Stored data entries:
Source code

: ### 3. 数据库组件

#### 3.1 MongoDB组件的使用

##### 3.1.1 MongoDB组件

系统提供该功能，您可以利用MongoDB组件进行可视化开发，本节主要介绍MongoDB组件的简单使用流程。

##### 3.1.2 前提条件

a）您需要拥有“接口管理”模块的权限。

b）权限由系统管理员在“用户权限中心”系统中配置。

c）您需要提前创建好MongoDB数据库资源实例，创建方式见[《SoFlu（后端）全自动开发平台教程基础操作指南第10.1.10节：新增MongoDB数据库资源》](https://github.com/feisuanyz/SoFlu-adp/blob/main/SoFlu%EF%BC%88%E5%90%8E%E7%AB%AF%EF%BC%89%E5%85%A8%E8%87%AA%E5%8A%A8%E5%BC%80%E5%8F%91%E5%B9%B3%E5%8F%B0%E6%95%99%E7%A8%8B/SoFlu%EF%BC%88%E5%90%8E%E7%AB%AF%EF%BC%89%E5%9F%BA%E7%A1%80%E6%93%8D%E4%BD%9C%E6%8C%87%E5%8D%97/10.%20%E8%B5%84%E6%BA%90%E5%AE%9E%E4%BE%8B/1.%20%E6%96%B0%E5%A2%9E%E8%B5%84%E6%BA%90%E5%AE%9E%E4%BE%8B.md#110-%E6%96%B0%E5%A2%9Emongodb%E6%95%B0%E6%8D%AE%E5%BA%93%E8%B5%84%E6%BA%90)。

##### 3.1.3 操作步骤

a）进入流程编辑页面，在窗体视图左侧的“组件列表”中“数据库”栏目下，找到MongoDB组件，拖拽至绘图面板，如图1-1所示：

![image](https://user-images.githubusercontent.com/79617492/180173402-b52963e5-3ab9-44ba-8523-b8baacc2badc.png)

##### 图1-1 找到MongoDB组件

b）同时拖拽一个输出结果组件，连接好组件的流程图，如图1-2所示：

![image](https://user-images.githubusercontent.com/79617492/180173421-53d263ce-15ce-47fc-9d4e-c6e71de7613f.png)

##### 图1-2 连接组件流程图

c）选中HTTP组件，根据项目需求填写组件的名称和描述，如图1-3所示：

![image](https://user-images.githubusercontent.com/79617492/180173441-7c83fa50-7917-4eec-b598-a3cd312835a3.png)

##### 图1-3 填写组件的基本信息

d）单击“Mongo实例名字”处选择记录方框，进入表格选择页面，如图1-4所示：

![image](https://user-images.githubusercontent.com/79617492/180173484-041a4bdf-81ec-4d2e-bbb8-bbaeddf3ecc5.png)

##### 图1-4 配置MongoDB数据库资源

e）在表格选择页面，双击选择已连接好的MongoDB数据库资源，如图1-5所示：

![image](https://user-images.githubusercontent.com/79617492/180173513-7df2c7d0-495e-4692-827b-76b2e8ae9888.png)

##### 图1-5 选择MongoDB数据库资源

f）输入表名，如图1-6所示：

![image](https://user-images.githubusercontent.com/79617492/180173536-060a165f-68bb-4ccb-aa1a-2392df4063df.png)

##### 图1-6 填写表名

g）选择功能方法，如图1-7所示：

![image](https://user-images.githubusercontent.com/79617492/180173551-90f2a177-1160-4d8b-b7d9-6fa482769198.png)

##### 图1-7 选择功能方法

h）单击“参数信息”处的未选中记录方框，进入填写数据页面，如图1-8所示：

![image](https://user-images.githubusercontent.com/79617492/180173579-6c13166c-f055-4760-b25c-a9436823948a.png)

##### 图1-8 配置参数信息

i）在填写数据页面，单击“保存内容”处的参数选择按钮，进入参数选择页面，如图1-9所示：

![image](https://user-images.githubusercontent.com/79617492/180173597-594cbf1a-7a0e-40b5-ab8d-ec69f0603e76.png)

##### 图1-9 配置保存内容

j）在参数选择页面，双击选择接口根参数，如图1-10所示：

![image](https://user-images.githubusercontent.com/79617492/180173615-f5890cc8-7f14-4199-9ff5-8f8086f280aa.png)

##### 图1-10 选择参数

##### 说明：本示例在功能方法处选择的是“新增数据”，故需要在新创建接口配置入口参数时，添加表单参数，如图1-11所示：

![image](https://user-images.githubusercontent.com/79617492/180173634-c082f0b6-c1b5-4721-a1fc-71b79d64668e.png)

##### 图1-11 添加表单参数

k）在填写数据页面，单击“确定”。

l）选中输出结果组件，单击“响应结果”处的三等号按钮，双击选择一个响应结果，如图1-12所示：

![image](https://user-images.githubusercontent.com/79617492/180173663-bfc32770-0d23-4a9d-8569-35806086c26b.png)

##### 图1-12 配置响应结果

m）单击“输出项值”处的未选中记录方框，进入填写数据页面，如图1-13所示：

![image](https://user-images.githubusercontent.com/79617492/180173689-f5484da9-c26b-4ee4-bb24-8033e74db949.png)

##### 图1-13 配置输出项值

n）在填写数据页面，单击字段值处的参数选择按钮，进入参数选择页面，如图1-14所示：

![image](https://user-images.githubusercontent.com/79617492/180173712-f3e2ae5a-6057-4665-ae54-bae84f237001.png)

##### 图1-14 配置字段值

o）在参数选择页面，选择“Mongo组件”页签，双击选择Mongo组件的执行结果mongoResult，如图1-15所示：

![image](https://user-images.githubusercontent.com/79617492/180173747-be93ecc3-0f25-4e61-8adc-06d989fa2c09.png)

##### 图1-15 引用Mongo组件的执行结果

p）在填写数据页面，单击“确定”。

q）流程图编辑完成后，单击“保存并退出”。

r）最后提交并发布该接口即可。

Task statement: Please restate each record exactly as it reads.

Response below:
Source code

: ### 3. 数据库组件

#### 3.1 MongoDB组件的使用

##### 3.1.1 MongoDB组件

系统提供该功能，您可以利用MongoDB组件进行可视化开发，本节主要介绍MongoDB组件的简单使用流程。

##### 3.1.2 前提条件

a）您需要拥有“接口管理”模块的权限。

b）权限由系统管理员在“用户权限中心”系统中配置。

c）您需要提前创建好MongoDB数据库资源实例，创建方式见[《SoFlu（后端）全自动开发平台教程基础操作指南第10.1.10节：新增MongoDB数据库资源》](https://github.com/feisuanyz/SoFlu-adp/blob/main/SoFlu%EF%BC%88%E5%90%8E%E7%AB%AF%EF%BC%89%E5%85%A8%E8%87%AA%E5%8A%A8%E5%BC%80%E5%8F%91%E5%B9%B3%E5%8F%B0%E6%95%99%E7%A8%8B/SoFlu%EF%BC%88%E5%90%8E%E7%AB%AF%EF%BC%89%E5%9F%BA%E7%A1%80%E6%93%8D%E4%BD%9C%E6%8C%87%E5%8D%97/10.%20%E8%B5%84%E6%BA%90%E5%AE%9E%E4%BE%8B/1.%20%E6%96%B0%E5%A2%9E%E8%B5%84%E6%BA%90%E5%AE%9E%E4%BE%8B.md#110-%E6%96%B0%E5%A2%9Emongodb%E6%95%B0%E6%8D%AE%E5%BA%93%E8%B5%84%E6%BA%90)。

##### 3.1.3 操作步骤

a）进入流程编辑页面，在窗体视图左侧的“组件列表”中“数据库”栏目下，找到MongoDB组件，拖拽至绘图面板，如图1-1所示：

![image](https://user-images.githubusercontent.com/79617492/180173402-b52963e5-3ab9-44ba-8523-b8baacc2badc.png)

##### 图1-1 找到MongoDB组件

b）同时拖拽一个输出结果组件，连接好组件的流程图，如图1-2所示：

![image](https://user-images.githubusercontent.com/79617492/180173421-53d263ce-15ce-47fc-9d4e-c6e71de7613f.png)

##### 图1-2 连接组件流程图

c）选中HTTP组件，根据项目需求填写组件的名称和描述，如图1-3所示：

![image](https://user-images.githubusercontent.com/79617492/180173441-7c83fa50-7917-4eec-b598-a3cd312835a3.png)

##### 图1-3 填写组件的基本信息

d）单击“Mongo实例名字”处选择记录方框，进入表格选择页面，如图1-4所示：

![image](https://user-images.githubusercontent.com/79617492/180173484-041a4bdf-81ec-4d2e-bbb8-bbaeddf3ecc5.png)

##### 图1-4 配置MongoDB数据库资源

e）在表格选择页面，双击选择已连接好的MongoDB数据库资源，如图1-5所示：

![image](https://user-images.githubusercontent.com/79617492/180173513-7df2c7d0-495e-4692-827b-76b2e8ae9888.png)

##### 图1-5 选择MongoDB数据库资源

f）输入表名，如图1-6所示：

![image](https://user-images.githubusercontent.com/79617492/180173536-060a165f-68bb-4ccb-aa1a-2392df4063df.png)

##### 图1-6 填写表名

g）选择功能方法，如图1-7所示：

![image](https://user-images.githubusercontent.com/79617492/180173551-90f2a177-1160-4d8b-b7d9-6fa482769198.png)

##### 图1-7 选择功能方法

h）单击“参数信息”处的未选中记录方框，进入填写数据页面，如图1-8所示：

![image](https://user-images.githubusercontent.com/79617492/180173579-6c13166c-f055-4760-b25c-a9436823948a.png)

##### 图1-8 配置参数信息

i）在填写数据页面，单击“保存内容”处的参数选择按钮，进入参数选择页面，如图1-9所示：

![image](https://user-images.githubusercontent.com/79617492/180173597-594cbf1a-7a0e-40b5-ab8d-ec69f0603e76.png)

##### 图1-9 配置保存内容

j）在参数选择页面，双击选择接口根参数，如图1-10所示：

![image](https://user-images.githubusercontent.com/79617492/180173615-f5890cc8-7f14-4199-9ff5-8f8086f280aa.png)

##### 图1-10 选择参数

##### 说明：本示例在功能方法处选择的是“新增数据”，故需要在新创建接口配置入口参数时，添加表单参数，如图1-11所示：

![image](https://user-images.githubusercontent.com/79617492/180173634-c082f0b6-c1b5-4721-a1fc-71b79d64668e.png)

##### 图1-11 添加表单参数

k）在填写数据页面，单击“确定”。

l）选中输出结果组件，单击“响应结果”处的三等号按钮，双击选择一个响应结果，如图1-12所示：

![image](https://user-images.githubusercontent.com/79617492/180173663-bfc32770-0d23-4a9d-8569-35806086c26b.png)

##### 图1-12 配置响应结果

m）单击“输出项值”处的未选中记录方框，进入填写数据页面，如图1-13所示：

![image](https://user-images.githubusercontent.com/79617492/180173689-f5484da9-c26b-4ee4-bb24-8033e74db949.png)

##### 图1-13 配置输出项值

n）在填写数据页面，单击字段值处的参数选择按钮，进入参数选择页面，如图1-14所示：

![image](https://user-images.githubusercontent.com/79617492/180173712-f3e2ae5a-6057-4665-ae54-bae84f237001.png)

##### 图1-14 配置字段值

o）在参数选择页面，选择“Mongo组件”页签，双击选择Mongo组件的执行结果mongoResult，如图1-15所示：

![image](https://user-images.githubusercontent.com/79617492/180173747-be93ecc3-0f25-4e61-8adc-06d989fa2c09.png)

##### 图1-15 引用Mongo组件的执行结果

p）在填写数据页面，单击“确定”。

q）流程图编辑完成后，单击“保存并退出”。

r）最后提交并发布该接口即可。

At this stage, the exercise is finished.